→ Task goal:
In your answer, print each of the records below exactly.

→ Records supplied:
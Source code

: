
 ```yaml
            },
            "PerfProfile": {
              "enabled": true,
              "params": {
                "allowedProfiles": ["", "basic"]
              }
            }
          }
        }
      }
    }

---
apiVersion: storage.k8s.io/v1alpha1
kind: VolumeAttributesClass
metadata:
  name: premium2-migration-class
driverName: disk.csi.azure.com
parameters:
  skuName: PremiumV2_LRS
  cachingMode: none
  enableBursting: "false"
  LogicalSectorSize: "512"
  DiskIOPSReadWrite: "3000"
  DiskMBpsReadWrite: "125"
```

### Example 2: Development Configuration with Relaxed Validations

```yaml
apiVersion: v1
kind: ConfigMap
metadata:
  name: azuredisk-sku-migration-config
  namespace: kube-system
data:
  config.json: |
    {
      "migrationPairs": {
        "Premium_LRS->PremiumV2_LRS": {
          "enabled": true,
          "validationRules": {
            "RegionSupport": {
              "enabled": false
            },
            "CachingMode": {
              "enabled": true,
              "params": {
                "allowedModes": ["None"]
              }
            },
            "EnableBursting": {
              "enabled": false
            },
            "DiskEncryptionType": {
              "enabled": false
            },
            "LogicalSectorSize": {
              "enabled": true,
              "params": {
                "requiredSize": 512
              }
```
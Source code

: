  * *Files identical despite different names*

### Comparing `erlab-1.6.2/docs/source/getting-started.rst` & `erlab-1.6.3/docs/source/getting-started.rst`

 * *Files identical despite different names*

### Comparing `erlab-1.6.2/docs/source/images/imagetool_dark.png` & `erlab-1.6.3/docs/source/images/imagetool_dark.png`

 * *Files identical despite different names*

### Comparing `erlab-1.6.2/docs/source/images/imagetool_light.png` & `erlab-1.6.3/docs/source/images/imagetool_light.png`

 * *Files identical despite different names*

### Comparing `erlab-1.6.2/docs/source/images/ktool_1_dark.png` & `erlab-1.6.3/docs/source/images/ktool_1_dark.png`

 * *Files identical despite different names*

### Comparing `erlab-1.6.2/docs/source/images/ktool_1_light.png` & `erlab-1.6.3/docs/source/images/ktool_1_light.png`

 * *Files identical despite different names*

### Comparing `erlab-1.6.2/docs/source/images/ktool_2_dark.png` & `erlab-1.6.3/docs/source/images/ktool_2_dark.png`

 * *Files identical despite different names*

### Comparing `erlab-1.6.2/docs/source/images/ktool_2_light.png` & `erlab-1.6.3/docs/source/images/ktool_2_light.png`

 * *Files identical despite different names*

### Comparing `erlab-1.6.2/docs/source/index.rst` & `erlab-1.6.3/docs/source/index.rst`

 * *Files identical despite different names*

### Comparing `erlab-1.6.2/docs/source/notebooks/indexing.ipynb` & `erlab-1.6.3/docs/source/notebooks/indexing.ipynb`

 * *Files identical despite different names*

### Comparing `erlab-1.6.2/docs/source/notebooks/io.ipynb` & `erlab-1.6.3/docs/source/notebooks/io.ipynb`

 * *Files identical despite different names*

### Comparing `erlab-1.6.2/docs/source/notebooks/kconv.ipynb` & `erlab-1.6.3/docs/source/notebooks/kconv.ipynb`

→ Answer section:
Source code

:
 ```yaml
            },
            "PerfProfile": {
              "enabled": true,
              "params": {
                "allowedProfiles": ["", "basic"]
              }
            }
          }
        }
      }
    }

---
apiVersion: storage.k8s.io/v1alpha1
kind: VolumeAttributesClass
metadata:
  name: premium2-migration-class
driverName: disk.csi.azure.com
parameters:
  skuName: PremiumV2_LRS
  cachingMode: none
  enableBursting: "false"
  LogicalSectorSize: "512"
  DiskIOPSReadWrite: "3000"
  DiskMBpsReadWrite: "125"
```

### Example 2: Development Configuration with Relaxed Validations

```yaml
apiVersion: v1
kind: ConfigMap
metadata:
  name: azuredisk-sku-migration-config
  namespace: kube-system
data:
  config.json: |
    {
      "migrationPairs": {
        "Premium_LRS->PremiumV2_LRS": {
          "enabled": true,
          "validationRules": {
            "RegionSupport": {
              "enabled": false
            },
            "CachingMode": {
              "enabled": true,
              "params": {
                "allowedModes": ["None"]
              }
            },
            "EnableBursting": {
              "enabled": false
            },
            "DiskEncryptionType": {
              "enabled": false
            },
            "LogicalSectorSize": {
              "enabled": true,
              "params": {
                "requiredSize": 512
              }
```
Source code

:  * *Files identical despite different names*

### Comparing `erlab-1.6.2/docs/source/getting-started.rst` & `erlab-1.6.3/docs/source/getting-started.rst`

 * *Files identical despite different names*

### Comparing `erlab-1.6.2/docs/source/images/imagetool_dark.png` & `erlab-1.6.3/docs/source/images/imagetool_dark.png`

 * *Files identical despite different names*

### Comparing `erlab-1.6.2/docs/source/images/imagetool_light.png` & `erlab-1.6.3/docs/source/images/imagetool_light.png`

 * *Files identical despite different names*

### Comparing `erlab-1.6.2/docs/source/images/ktool_1_dark.png` & `erlab-1.6.3/docs/source/images/ktool_1_dark.png`

 * *Files identical despite different names*

### Comparing `erlab-1.6.2/docs/source/images/ktool_1_light.png` & `erlab-1.6.3/docs/source/images/ktool_1_light.png`

 * *Files identical despite different names*

### Comparing `erlab-1.6.2/docs/source/images/ktool_2_dark.png` & `erlab-1.6.3/docs/source/images/ktool_2_dark.png`

 * *Files identical despite different names*

### Comparing `erlab-1.6.2/docs/source/images/ktool_2_light.png` & `erlab-1.6.3/docs/source/images/ktool_2_light.png`

 * *Files identical despite different names*

### Comparing `erlab-1.6.2/docs/source/index.rst` & `erlab-1.6.3/docs/source/index.rst`

 * *Files identical despite different names*

### Comparing `erlab-1.6.2/docs/source/notebooks/indexing.ipynb` & `erlab-1.6.3/docs/source/notebooks/indexing.ipynb`

 * *Files identical despite different names*

### Comparing `erlab-1.6.2/docs/source/notebooks/io.ipynb` & `erlab-1.6.3/docs/source/notebooks/io.ipynb`

 * *Files identical despite different names*

### Comparing `erlab-1.6.2/docs/source/notebooks/kconv.ipynb` & `erlab-1.6.3/docs/source/notebooks/kconv.ipynb`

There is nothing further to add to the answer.